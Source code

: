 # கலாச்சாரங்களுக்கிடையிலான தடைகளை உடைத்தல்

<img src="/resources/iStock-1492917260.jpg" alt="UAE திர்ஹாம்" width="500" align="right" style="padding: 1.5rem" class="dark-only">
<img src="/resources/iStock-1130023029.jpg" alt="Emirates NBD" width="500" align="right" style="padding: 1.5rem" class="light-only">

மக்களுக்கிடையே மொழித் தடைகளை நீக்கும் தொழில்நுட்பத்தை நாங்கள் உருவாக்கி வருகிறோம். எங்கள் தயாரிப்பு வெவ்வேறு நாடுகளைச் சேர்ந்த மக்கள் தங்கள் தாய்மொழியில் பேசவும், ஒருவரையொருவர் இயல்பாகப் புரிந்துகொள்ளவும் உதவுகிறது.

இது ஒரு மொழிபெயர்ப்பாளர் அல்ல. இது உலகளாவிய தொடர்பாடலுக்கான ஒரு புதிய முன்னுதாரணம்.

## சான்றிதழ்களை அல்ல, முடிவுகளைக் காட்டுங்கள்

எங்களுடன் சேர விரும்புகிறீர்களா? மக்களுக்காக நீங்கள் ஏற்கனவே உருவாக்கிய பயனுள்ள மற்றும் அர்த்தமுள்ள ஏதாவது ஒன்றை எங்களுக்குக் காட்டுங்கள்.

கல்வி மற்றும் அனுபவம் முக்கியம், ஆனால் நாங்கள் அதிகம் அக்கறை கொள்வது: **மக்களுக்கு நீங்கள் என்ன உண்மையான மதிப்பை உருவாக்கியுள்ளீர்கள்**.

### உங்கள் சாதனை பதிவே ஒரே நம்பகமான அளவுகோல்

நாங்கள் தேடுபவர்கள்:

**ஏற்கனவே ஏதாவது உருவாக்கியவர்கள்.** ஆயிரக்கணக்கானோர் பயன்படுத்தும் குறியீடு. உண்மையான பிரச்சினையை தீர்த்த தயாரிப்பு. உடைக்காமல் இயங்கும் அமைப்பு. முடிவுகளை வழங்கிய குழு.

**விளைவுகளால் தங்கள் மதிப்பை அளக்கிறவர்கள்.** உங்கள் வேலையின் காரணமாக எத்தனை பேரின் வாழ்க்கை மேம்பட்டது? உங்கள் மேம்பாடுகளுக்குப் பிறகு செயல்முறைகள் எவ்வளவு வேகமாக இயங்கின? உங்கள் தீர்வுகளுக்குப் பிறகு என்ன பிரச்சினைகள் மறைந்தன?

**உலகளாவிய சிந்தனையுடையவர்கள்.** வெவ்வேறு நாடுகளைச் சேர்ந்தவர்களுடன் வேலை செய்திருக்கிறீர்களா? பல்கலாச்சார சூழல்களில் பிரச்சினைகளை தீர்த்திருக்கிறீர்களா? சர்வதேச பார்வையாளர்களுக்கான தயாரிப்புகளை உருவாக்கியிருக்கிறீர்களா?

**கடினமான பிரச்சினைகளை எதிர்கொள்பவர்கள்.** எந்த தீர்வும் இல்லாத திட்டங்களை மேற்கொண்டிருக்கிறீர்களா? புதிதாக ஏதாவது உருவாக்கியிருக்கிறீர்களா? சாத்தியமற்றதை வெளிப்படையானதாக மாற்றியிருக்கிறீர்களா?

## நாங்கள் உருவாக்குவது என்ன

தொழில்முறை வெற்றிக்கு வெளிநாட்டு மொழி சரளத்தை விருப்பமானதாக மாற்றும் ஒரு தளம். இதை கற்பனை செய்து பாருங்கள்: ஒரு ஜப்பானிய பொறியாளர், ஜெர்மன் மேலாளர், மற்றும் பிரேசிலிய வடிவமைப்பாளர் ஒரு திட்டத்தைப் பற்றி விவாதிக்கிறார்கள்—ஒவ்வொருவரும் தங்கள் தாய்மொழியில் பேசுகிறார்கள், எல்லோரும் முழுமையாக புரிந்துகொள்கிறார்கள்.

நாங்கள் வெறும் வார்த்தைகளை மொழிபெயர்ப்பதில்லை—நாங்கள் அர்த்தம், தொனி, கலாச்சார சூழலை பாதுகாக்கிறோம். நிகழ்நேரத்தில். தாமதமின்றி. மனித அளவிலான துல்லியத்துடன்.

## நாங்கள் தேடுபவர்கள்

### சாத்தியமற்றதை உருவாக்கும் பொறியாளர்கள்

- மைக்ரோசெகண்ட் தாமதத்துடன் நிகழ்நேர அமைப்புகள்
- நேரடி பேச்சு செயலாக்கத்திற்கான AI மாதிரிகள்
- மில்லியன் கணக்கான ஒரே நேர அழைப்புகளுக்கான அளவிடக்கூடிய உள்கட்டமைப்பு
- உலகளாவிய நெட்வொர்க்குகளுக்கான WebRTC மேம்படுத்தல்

-*-*-

## [Required work]
Show the lines of the listing above with "width".

## [Result of the exercise]
<img src="/resources/iStock-1492917260.jpg" alt="UAE திர்ஹாம்" width="500" align="right" style="padding: 1.5rem" class="dark-only">
<img src="/resources/iStock-1130023029.jpg" alt="Emirates NBD" width="500" align="right" style="padding: 1.5rem" class="light-only">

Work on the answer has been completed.